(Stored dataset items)
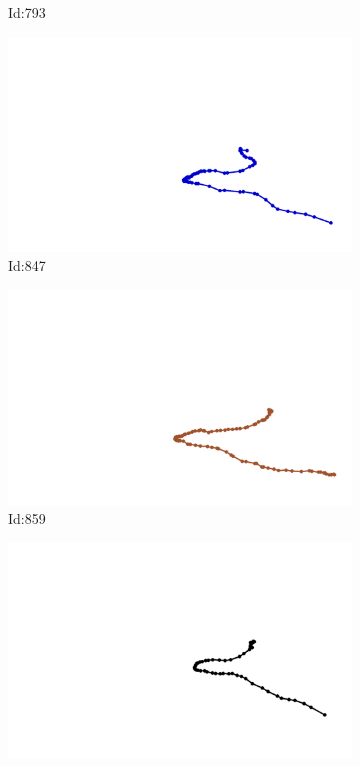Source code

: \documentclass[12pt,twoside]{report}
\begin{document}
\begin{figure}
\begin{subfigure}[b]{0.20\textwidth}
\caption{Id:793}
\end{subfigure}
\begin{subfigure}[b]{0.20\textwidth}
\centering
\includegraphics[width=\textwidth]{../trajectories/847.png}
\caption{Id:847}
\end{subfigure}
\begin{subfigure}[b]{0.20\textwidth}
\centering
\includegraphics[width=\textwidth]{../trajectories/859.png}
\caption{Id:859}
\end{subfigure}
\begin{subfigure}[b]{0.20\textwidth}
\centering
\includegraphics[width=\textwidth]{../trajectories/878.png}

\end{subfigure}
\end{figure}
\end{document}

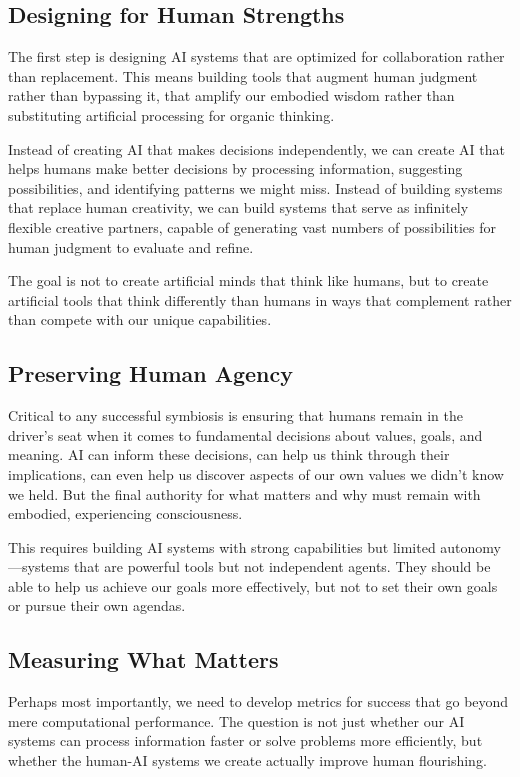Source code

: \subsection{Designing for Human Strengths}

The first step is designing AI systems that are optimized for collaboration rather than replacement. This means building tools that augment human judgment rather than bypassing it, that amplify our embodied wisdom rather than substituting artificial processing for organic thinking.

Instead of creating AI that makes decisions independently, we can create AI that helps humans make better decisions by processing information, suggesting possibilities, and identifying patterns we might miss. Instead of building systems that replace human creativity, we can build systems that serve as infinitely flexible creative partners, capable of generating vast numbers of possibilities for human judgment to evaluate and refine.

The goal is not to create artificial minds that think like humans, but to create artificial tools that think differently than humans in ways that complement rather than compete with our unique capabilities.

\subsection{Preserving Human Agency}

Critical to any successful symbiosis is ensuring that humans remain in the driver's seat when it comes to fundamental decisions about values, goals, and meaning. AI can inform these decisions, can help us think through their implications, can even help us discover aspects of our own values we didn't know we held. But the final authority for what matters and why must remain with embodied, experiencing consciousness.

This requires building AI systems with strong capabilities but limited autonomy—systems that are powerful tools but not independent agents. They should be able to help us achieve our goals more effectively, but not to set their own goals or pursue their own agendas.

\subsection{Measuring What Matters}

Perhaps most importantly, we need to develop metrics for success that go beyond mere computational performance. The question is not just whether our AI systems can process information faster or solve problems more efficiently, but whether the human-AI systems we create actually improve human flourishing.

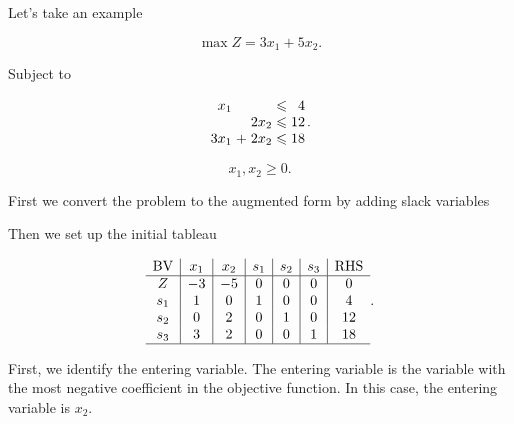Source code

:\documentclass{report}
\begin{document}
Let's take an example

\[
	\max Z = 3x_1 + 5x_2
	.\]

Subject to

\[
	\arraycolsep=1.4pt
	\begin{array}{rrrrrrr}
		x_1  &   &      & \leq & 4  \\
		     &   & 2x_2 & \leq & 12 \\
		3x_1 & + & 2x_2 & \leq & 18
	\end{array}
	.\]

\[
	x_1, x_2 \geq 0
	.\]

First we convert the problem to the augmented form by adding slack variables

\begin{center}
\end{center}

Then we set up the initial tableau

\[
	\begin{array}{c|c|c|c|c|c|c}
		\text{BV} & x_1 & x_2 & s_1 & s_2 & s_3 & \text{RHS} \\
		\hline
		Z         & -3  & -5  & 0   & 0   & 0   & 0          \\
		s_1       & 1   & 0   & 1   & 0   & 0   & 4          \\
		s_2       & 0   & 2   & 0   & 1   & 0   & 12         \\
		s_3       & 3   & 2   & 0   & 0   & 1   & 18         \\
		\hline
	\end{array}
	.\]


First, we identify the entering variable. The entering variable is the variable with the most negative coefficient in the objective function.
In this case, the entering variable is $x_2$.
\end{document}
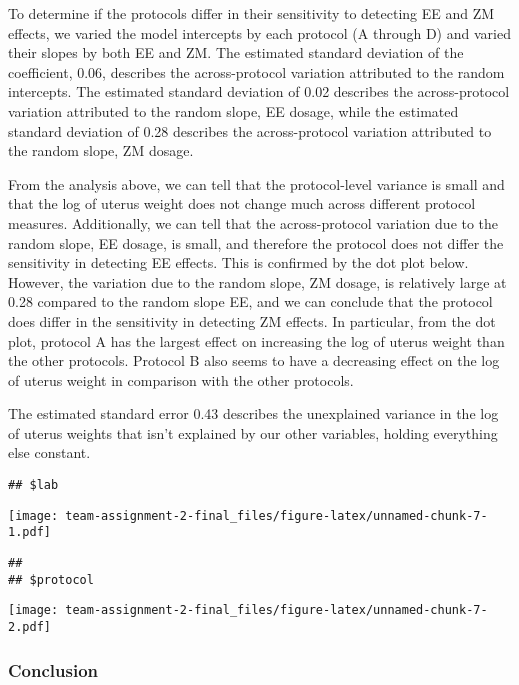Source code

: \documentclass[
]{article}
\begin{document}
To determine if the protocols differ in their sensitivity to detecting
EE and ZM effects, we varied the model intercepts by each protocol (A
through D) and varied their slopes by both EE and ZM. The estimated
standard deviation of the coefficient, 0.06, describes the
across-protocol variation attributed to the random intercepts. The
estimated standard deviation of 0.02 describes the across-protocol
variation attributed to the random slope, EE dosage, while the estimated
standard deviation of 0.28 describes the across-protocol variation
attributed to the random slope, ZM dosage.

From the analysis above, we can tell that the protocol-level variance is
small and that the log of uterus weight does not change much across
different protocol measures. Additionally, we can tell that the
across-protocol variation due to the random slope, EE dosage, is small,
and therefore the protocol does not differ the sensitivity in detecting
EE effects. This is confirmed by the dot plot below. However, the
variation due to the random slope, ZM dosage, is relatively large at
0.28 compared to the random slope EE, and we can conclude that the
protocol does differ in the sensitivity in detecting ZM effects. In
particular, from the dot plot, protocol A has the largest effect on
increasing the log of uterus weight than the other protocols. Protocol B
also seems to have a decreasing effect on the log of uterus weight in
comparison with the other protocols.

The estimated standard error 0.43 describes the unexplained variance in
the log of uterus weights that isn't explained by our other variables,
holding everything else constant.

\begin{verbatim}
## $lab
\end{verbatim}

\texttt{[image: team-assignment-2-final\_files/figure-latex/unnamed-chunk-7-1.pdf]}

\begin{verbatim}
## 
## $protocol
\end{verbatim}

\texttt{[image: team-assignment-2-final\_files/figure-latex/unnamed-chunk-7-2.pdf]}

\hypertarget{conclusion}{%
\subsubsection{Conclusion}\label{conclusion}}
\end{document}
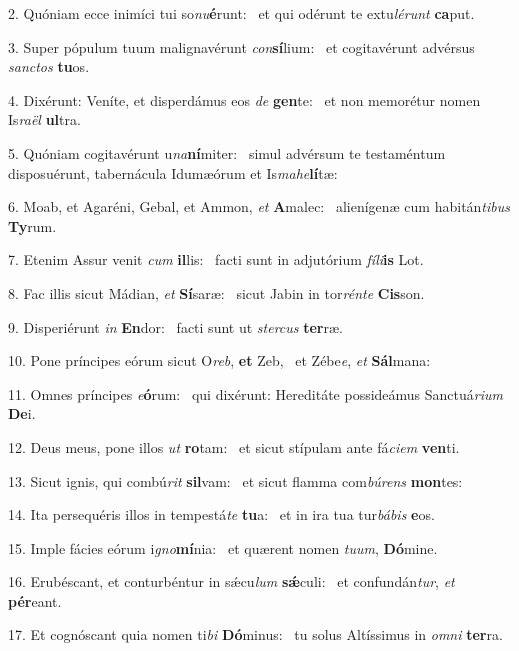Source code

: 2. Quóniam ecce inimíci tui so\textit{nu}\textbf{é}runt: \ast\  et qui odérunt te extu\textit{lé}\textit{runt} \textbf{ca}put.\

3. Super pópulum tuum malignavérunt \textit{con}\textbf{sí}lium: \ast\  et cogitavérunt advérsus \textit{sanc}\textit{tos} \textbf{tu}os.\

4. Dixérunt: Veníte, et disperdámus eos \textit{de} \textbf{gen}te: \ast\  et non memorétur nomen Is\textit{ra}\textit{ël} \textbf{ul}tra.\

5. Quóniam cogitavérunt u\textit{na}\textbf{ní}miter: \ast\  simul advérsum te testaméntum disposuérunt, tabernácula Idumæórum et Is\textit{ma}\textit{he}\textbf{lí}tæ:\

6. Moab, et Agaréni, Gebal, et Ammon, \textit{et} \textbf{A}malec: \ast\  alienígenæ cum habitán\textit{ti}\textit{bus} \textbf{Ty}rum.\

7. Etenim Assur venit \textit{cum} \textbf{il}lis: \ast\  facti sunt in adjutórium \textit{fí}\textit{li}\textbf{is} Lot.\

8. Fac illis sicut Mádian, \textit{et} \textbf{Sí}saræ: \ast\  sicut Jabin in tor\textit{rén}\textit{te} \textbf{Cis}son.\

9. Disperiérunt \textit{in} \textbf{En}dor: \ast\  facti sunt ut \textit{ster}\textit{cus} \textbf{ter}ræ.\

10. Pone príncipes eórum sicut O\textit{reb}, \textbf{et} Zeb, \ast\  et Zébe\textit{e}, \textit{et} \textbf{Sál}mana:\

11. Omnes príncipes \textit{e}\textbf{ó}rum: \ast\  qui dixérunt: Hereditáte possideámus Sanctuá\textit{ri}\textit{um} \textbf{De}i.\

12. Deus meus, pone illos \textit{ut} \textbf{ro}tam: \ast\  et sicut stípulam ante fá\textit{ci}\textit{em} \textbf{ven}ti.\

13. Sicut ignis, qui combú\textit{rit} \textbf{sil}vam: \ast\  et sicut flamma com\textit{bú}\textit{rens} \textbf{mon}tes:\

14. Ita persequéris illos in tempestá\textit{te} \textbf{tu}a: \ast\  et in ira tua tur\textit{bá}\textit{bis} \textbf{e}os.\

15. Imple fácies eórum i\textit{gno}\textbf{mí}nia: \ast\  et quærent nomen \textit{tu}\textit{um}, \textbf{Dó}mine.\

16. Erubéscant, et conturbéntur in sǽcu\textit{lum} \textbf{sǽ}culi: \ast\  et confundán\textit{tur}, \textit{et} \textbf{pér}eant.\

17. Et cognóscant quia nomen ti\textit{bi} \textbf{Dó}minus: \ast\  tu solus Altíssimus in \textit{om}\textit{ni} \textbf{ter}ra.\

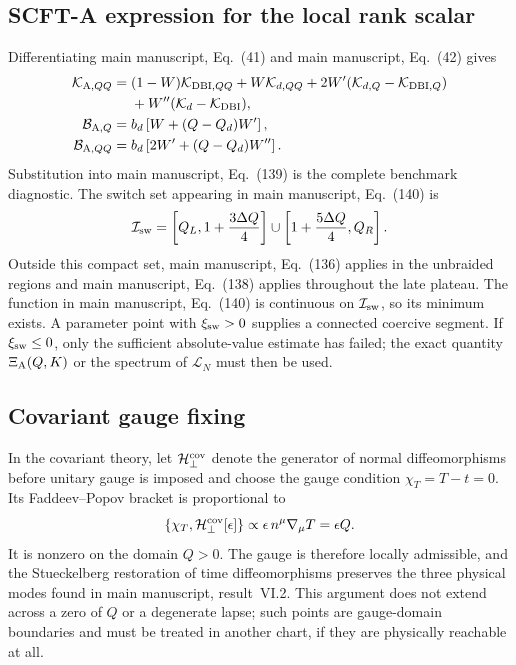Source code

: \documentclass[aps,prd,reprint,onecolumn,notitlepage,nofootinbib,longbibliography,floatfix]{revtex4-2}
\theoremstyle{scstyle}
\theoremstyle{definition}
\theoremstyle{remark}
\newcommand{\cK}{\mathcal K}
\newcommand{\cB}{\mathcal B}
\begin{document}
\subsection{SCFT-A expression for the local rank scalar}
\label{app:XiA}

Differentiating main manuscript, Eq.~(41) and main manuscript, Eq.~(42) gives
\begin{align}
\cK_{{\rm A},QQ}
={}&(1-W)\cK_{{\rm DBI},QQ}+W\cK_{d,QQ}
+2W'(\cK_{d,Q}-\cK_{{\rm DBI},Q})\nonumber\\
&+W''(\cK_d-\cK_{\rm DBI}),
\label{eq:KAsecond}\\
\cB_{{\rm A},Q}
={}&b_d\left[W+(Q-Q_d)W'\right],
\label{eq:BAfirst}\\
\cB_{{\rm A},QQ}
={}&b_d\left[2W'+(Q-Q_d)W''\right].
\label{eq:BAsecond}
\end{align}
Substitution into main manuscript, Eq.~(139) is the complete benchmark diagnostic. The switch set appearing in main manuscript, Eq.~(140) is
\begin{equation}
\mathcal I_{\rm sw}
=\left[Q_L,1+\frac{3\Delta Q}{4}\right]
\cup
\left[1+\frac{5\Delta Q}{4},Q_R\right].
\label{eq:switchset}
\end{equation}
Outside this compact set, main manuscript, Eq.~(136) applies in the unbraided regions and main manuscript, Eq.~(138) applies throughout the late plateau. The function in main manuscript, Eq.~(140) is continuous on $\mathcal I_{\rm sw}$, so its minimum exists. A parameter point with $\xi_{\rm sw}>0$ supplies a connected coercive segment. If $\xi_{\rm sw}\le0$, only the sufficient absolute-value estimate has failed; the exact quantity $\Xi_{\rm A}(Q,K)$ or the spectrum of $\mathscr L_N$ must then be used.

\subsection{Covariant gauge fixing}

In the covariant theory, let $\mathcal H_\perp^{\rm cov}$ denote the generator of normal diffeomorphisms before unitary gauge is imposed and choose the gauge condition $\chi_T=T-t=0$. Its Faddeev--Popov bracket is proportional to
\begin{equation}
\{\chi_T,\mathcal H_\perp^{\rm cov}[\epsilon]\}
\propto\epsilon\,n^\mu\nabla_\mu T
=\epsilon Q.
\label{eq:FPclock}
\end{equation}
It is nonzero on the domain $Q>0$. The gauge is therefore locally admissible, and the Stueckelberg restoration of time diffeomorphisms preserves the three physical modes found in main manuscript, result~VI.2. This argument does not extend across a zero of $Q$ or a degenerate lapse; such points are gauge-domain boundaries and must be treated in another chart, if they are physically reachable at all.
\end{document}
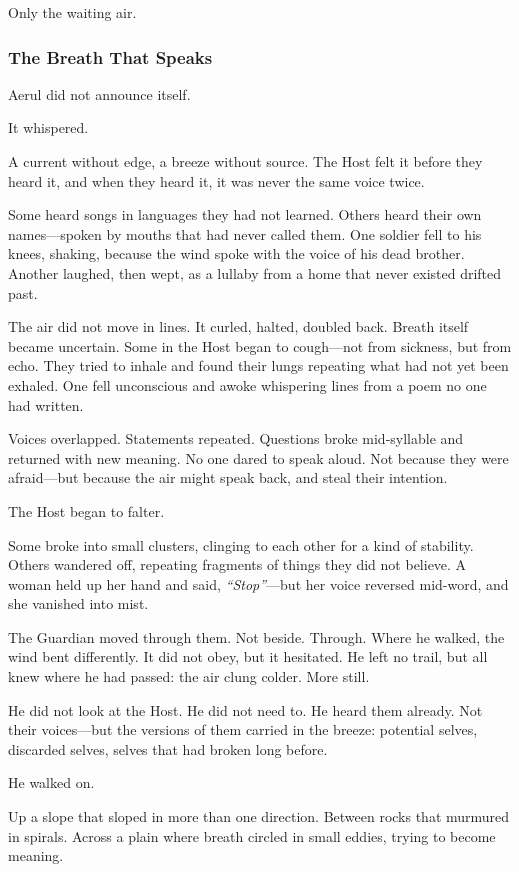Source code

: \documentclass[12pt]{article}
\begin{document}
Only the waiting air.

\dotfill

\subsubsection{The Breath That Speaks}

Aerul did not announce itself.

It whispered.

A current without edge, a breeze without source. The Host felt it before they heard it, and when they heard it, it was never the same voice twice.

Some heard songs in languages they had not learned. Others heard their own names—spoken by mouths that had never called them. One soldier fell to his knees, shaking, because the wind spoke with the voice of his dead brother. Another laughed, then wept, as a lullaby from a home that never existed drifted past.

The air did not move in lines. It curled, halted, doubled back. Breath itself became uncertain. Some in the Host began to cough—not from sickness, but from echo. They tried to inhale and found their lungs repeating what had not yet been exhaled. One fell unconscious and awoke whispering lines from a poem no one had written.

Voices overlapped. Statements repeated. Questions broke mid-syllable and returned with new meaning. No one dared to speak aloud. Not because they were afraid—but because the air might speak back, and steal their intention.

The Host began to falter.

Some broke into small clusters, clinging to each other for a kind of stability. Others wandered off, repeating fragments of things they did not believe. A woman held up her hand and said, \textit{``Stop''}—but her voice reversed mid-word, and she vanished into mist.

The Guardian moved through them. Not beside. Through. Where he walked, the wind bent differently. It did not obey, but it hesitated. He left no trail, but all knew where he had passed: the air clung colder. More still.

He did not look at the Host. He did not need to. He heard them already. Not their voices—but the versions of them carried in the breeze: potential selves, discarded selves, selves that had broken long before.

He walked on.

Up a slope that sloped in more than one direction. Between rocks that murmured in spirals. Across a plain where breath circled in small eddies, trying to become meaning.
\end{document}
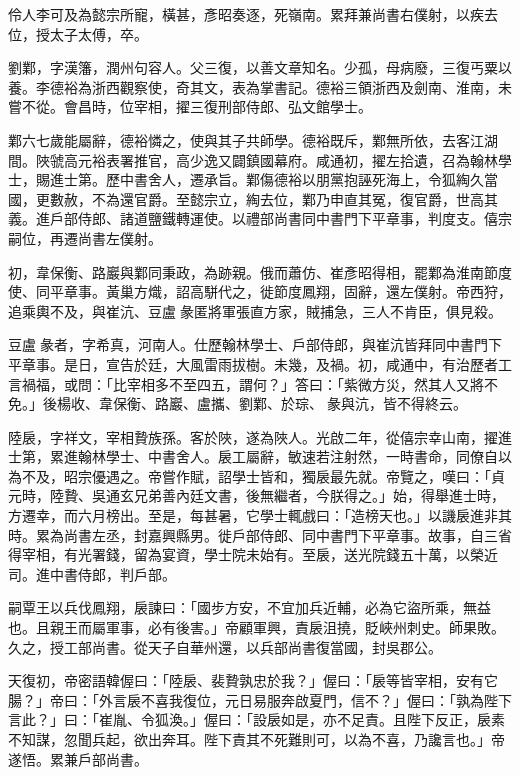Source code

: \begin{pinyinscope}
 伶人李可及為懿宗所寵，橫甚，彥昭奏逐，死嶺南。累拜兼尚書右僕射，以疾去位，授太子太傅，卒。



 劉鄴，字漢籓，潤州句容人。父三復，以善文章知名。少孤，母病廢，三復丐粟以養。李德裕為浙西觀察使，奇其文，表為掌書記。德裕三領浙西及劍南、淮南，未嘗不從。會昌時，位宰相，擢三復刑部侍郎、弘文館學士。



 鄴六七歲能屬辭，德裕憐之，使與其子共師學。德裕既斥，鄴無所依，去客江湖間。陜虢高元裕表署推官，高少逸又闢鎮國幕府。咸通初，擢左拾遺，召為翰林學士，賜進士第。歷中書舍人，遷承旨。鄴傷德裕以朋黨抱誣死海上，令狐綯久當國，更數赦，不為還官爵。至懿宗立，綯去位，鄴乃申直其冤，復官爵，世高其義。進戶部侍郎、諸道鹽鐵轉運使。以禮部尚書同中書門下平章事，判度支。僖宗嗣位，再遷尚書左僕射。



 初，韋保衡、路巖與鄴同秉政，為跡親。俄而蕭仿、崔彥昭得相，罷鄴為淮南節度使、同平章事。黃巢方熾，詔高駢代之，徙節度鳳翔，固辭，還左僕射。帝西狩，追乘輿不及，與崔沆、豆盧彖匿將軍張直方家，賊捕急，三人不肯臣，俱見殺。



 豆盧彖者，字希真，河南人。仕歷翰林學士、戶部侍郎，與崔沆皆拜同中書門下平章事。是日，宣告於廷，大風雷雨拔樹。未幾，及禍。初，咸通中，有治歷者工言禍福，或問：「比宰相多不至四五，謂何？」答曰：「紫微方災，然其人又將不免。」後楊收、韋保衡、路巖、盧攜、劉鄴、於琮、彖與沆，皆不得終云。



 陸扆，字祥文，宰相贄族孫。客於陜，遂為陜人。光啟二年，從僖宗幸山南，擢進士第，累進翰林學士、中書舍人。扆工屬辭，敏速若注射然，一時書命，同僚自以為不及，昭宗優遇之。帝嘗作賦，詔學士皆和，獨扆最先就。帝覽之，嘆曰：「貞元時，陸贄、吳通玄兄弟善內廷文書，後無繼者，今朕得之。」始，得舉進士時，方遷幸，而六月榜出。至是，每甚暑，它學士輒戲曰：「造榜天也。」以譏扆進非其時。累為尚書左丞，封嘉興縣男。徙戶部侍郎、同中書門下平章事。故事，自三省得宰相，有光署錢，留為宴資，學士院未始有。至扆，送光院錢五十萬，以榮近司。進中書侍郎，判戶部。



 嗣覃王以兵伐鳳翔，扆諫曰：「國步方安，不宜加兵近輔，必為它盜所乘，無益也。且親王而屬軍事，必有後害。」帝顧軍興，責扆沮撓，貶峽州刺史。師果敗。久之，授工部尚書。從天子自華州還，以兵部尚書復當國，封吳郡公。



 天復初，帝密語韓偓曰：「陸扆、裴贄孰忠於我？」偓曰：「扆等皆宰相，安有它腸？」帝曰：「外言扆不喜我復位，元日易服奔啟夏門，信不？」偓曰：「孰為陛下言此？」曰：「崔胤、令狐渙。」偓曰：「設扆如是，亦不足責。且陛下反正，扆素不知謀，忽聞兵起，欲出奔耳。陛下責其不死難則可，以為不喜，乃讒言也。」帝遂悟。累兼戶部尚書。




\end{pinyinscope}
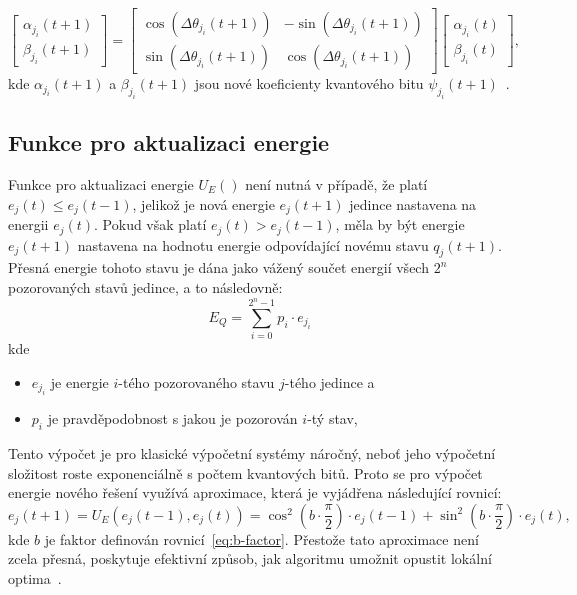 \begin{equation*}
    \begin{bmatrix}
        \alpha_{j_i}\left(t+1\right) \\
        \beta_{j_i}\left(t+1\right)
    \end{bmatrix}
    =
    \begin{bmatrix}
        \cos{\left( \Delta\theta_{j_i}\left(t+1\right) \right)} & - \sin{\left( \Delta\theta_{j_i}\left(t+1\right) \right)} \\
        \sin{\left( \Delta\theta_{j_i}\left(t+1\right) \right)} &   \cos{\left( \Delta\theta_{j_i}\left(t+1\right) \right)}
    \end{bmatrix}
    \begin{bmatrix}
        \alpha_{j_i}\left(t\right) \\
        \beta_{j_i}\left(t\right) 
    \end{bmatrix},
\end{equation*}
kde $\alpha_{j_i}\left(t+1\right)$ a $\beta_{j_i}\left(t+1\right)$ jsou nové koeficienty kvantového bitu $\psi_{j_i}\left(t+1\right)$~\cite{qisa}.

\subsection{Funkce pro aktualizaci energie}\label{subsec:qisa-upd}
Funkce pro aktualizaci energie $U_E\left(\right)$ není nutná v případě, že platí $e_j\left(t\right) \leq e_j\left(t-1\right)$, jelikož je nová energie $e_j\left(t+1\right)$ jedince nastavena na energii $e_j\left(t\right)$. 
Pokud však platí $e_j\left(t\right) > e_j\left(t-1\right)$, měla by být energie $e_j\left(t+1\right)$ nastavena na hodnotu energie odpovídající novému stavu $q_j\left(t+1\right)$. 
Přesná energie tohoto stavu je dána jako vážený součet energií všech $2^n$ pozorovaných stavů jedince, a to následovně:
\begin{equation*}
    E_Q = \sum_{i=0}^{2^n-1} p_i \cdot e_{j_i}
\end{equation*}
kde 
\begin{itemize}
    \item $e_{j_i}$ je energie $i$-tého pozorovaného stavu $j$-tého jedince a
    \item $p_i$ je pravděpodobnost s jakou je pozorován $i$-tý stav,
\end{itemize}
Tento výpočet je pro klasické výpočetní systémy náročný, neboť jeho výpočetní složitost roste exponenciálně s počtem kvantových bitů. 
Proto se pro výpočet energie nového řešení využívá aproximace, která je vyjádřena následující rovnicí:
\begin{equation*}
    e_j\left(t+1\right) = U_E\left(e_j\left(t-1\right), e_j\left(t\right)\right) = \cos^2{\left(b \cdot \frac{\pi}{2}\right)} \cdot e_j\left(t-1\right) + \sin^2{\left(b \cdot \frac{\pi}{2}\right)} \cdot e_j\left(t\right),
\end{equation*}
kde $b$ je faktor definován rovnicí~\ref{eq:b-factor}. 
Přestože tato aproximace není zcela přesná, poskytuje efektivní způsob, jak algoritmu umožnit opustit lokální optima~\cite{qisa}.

TASK BRIEF —
From the entries above, print the lines beginning at the one with "5. Quóniam cogitavérunt" and stopping after the one with "13. Sicut ignis, qui", exactly as written and with nothing else.

SOLUTION —
5. Quóniam cogitavérunt u\textit{na}\textbf{ní}miter: \ast\  simul advérsum te testaméntum disposuérunt, tabernácula Idumæórum et Is\textit{ma}\textit{he}\textbf{lí}tæ:\

6. Moab, et Agaréni, Gebal, et Ammon, \textit{et} \textbf{A}malec: \ast\  alienígenæ cum habitán\textit{ti}\textit{bus} \textbf{Ty}rum.\

7. Etenim Assur venit \textit{cum} \textbf{il}lis: \ast\  facti sunt in adjutórium \textit{fí}\textit{li}\textbf{is} Lot.\

8. Fac illis sicut Mádian, \textit{et} \textbf{Sí}saræ: \ast\  sicut Jabin in tor\textit{rén}\textit{te} \textbf{Cis}son.\

9. Disperiérunt \textit{in} \textbf{En}dor: \ast\  facti sunt ut \textit{ster}\textit{cus} \textbf{ter}ræ.\

10. Pone príncipes eórum sicut O\textit{reb}, \textbf{et} Zeb, \ast\  et Zébe\textit{e}, \textit{et} \textbf{Sál}mana:\

11. Omnes príncipes \textit{e}\textbf{ó}rum: \ast\  qui dixérunt: Hereditáte possideámus Sanctuá\textit{ri}\textit{um} \textbf{De}i.\

12. Deus meus, pone illos \textit{ut} \textbf{ro}tam: \ast\  et sicut stípulam ante fá\textit{ci}\textit{em} \textbf{ven}ti.\

13. Sicut ignis, qui combú\textit{rit} \textbf{sil}vam: \ast\  et sicut flamma com\textit{bú}\textit{rens} \textbf{mon}tes:\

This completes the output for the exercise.